WORK ITEM:
Check every line below for the word "each" and show those that hold it.

GIVEN RECORDS below:

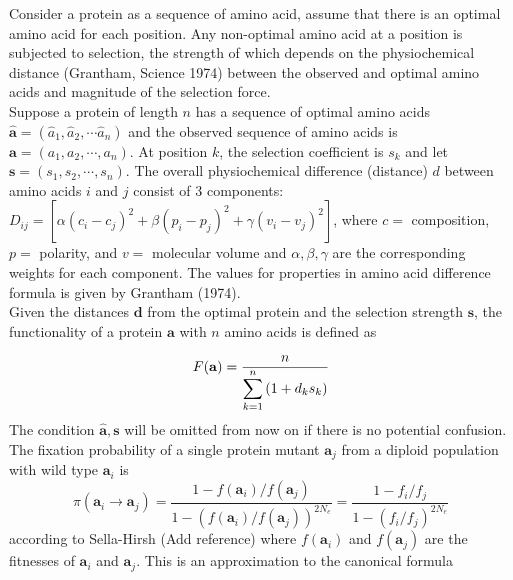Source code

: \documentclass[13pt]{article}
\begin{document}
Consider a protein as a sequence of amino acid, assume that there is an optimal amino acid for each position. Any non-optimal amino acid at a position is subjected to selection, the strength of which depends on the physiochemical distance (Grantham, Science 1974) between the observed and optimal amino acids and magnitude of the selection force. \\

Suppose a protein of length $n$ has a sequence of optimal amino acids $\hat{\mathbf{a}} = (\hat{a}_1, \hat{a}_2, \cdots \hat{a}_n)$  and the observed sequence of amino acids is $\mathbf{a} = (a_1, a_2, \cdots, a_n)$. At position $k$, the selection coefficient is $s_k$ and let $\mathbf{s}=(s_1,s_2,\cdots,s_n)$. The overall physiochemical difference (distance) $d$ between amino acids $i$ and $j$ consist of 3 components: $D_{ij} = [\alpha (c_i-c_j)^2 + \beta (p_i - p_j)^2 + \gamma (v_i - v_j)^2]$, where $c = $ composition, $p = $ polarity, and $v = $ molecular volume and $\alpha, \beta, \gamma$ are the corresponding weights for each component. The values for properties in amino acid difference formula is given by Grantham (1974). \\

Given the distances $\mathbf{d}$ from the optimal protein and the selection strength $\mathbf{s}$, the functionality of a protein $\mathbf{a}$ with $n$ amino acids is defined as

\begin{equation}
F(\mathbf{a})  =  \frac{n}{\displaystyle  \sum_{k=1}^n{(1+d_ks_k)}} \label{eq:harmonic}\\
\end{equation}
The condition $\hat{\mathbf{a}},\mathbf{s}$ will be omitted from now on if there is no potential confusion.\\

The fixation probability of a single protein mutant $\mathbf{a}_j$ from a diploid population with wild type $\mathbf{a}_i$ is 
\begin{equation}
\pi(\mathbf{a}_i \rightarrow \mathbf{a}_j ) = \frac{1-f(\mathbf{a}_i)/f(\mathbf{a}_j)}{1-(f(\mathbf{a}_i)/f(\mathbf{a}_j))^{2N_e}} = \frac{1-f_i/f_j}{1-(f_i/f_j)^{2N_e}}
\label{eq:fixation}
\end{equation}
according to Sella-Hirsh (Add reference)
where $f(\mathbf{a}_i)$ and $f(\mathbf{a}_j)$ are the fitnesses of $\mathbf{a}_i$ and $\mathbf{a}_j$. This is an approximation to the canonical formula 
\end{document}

End of GIVEN RECORDS.

OUTPUT OF THE EXERCISE:
Consider a protein as a sequence of amino acid, assume that there is an optimal amino acid for each position. Any non-optimal amino acid at a position is subjected to selection, the strength of which depends on the physiochemical distance (Grantham, Science 1974) between the observed and optimal amino acids and magnitude of the selection force. \\
Suppose a protein of length $n$ has a sequence of optimal amino acids $\hat{\mathbf{a}} = (\hat{a}_1, \hat{a}_2, \cdots \hat{a}_n)$  and the observed sequence of amino acids is $\mathbf{a} = (a_1, a_2, \cdots, a_n)$. At position $k$, the selection coefficient is $s_k$ and let $\mathbf{s}=(s_1,s_2,\cdots,s_n)$. The overall physiochemical difference (distance) $d$ between amino acids $i$ and $j$ consist of 3 components: $D_{ij} = [\alpha (c_i-c_j)^2 + \beta (p_i - p_j)^2 + \gamma (v_i - v_j)^2]$, where $c = $ composition, $p = $ polarity, and $v = $ molecular volume and $\alpha, \beta, \gamma$ are the corresponding weights for each component. The values for properties in amino acid difference formula is given by Grantham (1974). \\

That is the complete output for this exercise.